La troisième partie propose des clarifications et des réflexions épistémologiques sur des concepts importants pour penser l’évolution : l’individu (chapitres 11 et 12) ; les catégories et les procédures permettant d’opérer des classifications d’entités soumises au changement (chapitre 13) ; l’information (chapitre 14) ; l’émergence (chapitre 15). Cette dernière partie est peut-être celle qui fonctionne le moins bien. Les chapitres 11, 12, 14 et 15 offrent, certes, chacun, des synthèses utiles sur des sujets importants qui ont généré une littérature croissante dans des littératures séparées ces dernières années. Mais ces chapitres fonctionnent pour ainsi dire isolément, sans écho ou intégration profonde au reste de l’ouvrage. On se demande donc s’il n’aurait pas mieux valu mobiliser les matériaux de ces chapitres en les intégrant dans une réflexion ample, dans le style de ce que propose, quoique trop brièvement, l’introduction générale. Le chapitre 13, écrit à de nombreuses mains, fait exception : les objets de plusieurs disciplines, de la zoologie aux sciences sociales en passant par l’astrophysique et l’écologie (certaines comme la pétrologie et la minéralogie n’ont été que rarement l’objet de réflexions épistémologiques) sont mobilisés pour offrir une réflexion originale et stimulante sur les procédures de classification.

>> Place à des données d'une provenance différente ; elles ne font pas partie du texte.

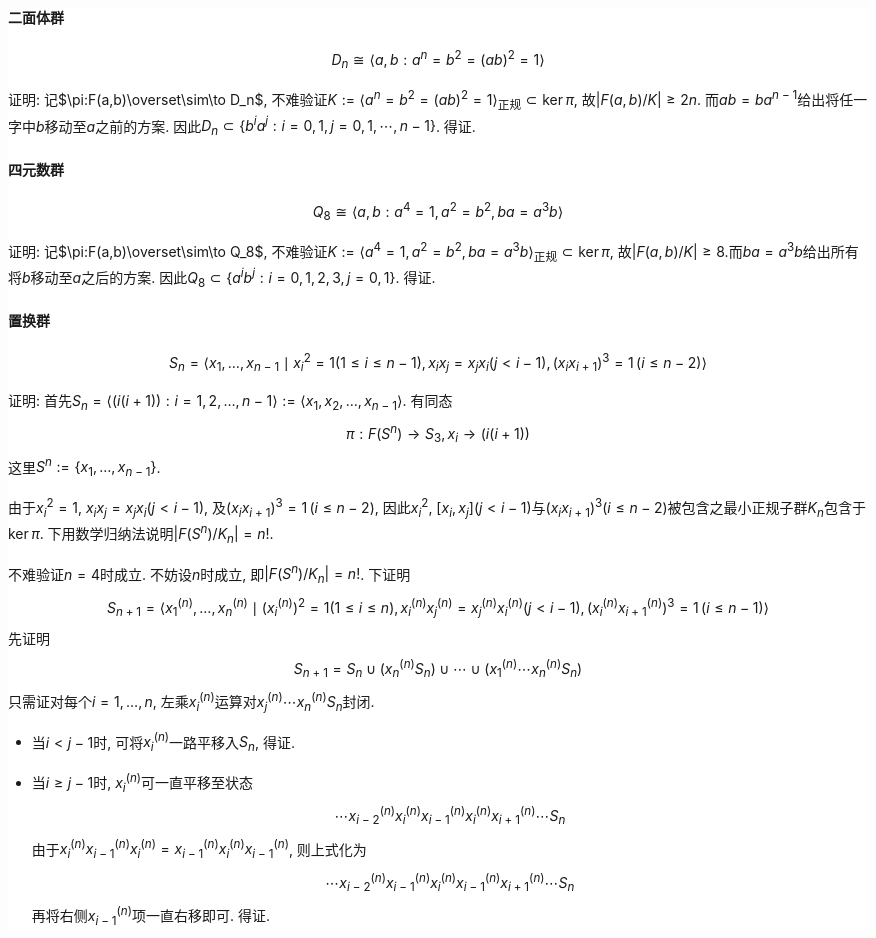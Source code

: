 #### 二面体群

$$
D_n\cong\left< a,b:a^n=b^2=(ab)^2=1\right>
$$

证明: 记$\pi:F(a,b)\overset\sim\to D_n$, 不难验证$K:=\left< a^n=b^2=(ab)^2=1\right>_{\text{正规}}\subset\ker\pi$, 故$|F(a,b)/K|\geq 2n$. 而$ab=ba^{n-1}$给出将任一字中$b$移动至$a$之前的方案. 因此$D_n\subset\{b^ia^j:i=0,1,j=0,1,\cdots,n-1\}$. 得证.

#### 四元数群

$$
Q_8\cong\left< a,b:a^4=1,a^2=b^2,ba=a^3b\right>
$$

证明: 记$\pi:F(a,b)\overset\sim\to Q_8$, 不难验证$K:=\left< a^4=1,a^2=b^2,ba=a^3b\right>_{\text{正规}}\subset\ker\pi$, 故$|F(a,b)/K|\geq 8$.​ 而$ba=a^3b$给出所有将$b$移动至$a$之后的方案. 因此$Q_8\subset\{a^ib^j:i=0,1,2,3,j=0,1\}$. 得证.

#### 置换群

$$
S_{n}=\left< x_{1}, \ldots, x_{n-1} \mid 
x_{i}^{2}=1(1 \leq i \leq n-1), \,
x_{i} x_{j}=x_{j} x_{i}(j<i-1),\,
\left(x_{i} x_{i+1}\right)^{3}=1\,(i \leq n-2)\right>
$$

证明: 首先$S_n=\left< (i(i+1)):i=1,2,\ldots,n-1\right>:=\left<x_1,x_2,\ldots,x_{n-1}\right>$. 有同态
$$
\pi:F(S^n)\to S_3,x_i\to(i(i+1))
$$
这里$S^n:=\{x_1,\ldots,x_{n-1}\}$. 

由于$x_i^2=1$, $x_{i} x_{j}=x_{j} x_{i}(j<i-1)$, 及$\left(x_{i} x_{i+1}\right)^{3}=1\,(i \leq n-2)$, 因此$x_i^2$, $[x_i,x_j](j<i-1)$与$(x_ix_{i+1})^3(i\leq n-2)$被包含之最小正规子群$K_n$包含于$\ker\pi$. 下用数学归纳法说明$|F(S^n)/K_n|=n!$. 

不难验证$n=4$时成立. 不妨设$n$时成立, 即$|F(S^n)/K_n|=n!$. 下证明
$$
S_{n+1}=\left< x^{(n)}_{1}, \ldots, x^{(n)}_{n} \mid 
(x_{i}^{(n)})^{2}=1(1 \leq i \leq n), \,
x^{(n)}_{i} x^{(n)}_{j}=x^{(n)}_{j} x^{(n)}_{i}(j<i-1),\,
\left(x_{i}^{(n)} x_{i+1}^{(n)}\right)^{3}=1\,(i \leq n-1)\right>
$$
先证明
$$
S_{n+1}=S_n\cup(x^{(n)}_n S_n)\cup\cdots\cup(x_1^{(n)}\cdots x_n^{(n)}S_n)
$$
只需证对每个$i=1,\ldots,n$, 左乘$x_i^{(n)}$运算对$x_j^{(n)}\cdots x_n^{(n)}S_n$封闭. 

* 当$i< j-1$时, 可将$x_i^{(n)}$一路平移入$S_n$, 得证. 

* 当$i\geq j-1$时, $x_i^{(n)}$可一直平移至状态
  $$
  \cdots x_{i-2}^{(n)}x_i^{(n)}x_{i-1}^{(n)}x_i^{(n)}x_{i+1}^{(n)}\cdots S_n
  $$
  由于$x_i^{(n)}x_{i-1}^{(n)}x_i^{(n)}=x_{i-1}^{(n)}x_i^{(n)}x_{i-1}^{(n)}$, 则上式化为
  $$
  \cdots x_{i-2}^{(n)}x_{i-1}^{(n)}x_{i}^{(n)}x_{i-1}^{(n)}x_{i+1}^{(n)}\cdots S_n
  $$
  再将右侧$x_{i-1}^{(n)}$项一直右移即可. 得证.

L’ouvrage alterne entre des contributions théoriques, centrées sur les concepts et les processus physiques généraux (c’est le cas des chapitres « Mondes planétaires » et « Sociétés humaines ») et des contributions plus descriptives et démonstratives retraçant l’évolution concrète d’un objet particulier dans ses détails et sa richesse, en présentant les méthodes et les techniques déployées pour retracer cette histoire (par exemple les chapitres « Planète Terre et système Terre » et « Univers, galaxies… »). Cette alternance fonctionne très bien pour la plupart des objets considérés dans l’ouvrage, à l’exception peut-être des « sociétés humaines » pour lequel manque un pendant descriptif au chapitre théorique. L’ouvrage présente une illustration tout à fait remarquable. Dommage que celle-ci soit inégalement répartie − conséquence sans doute de l’alternance évoquée. Quand on sait la beauté des clichés de planétologie comparée, on regrette de ne pas en trouver, quelque part entre la carte du fond diffus cosmologique et la photographie d’un gneiss.

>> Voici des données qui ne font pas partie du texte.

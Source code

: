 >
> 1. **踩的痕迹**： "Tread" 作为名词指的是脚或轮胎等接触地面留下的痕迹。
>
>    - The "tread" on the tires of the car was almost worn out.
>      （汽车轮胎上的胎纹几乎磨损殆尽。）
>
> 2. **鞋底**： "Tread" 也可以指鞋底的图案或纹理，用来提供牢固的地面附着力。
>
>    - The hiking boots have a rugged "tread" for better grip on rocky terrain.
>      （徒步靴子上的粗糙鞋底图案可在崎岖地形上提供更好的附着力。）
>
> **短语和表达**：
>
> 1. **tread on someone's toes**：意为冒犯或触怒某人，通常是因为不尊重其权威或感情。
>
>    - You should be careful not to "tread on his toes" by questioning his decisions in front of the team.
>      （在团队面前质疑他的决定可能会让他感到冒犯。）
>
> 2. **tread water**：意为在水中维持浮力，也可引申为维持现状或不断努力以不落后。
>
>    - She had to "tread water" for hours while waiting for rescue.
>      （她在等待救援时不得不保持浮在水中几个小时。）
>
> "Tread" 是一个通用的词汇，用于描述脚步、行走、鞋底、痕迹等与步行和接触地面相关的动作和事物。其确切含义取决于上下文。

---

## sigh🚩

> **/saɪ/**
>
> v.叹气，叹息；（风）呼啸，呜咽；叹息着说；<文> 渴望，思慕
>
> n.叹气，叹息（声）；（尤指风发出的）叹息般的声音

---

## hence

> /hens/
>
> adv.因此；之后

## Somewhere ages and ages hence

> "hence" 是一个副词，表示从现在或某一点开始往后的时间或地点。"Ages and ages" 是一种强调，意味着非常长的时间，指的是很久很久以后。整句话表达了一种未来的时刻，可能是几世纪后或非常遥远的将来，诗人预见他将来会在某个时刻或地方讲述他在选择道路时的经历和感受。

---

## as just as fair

L’originalité principale de l’ouvrage réside dans le caractère transversal de son approche : en se concentrant sur un concept – l’évolution –, il coupe à travers les disciplines pour offrir une grande fresque des changements qui affectent les objets du monde. Une synthèse passant de manière continue de l’évolution de l’univers à celle des sociétés humaines aurait immédiatement été suspectée, dans les années 1970, d’adopter une attitude naturaliste. L’accroissement récent des porosités entre sciences de la nature et sciences humaines, en grande partie initié par les changements environnementaux, dissipe les risques d’une telle suspicion. On regrettera néanmoins que, dans cette entreprise transversale, les sciences humaines et sociales se trouvent en position minoritaire.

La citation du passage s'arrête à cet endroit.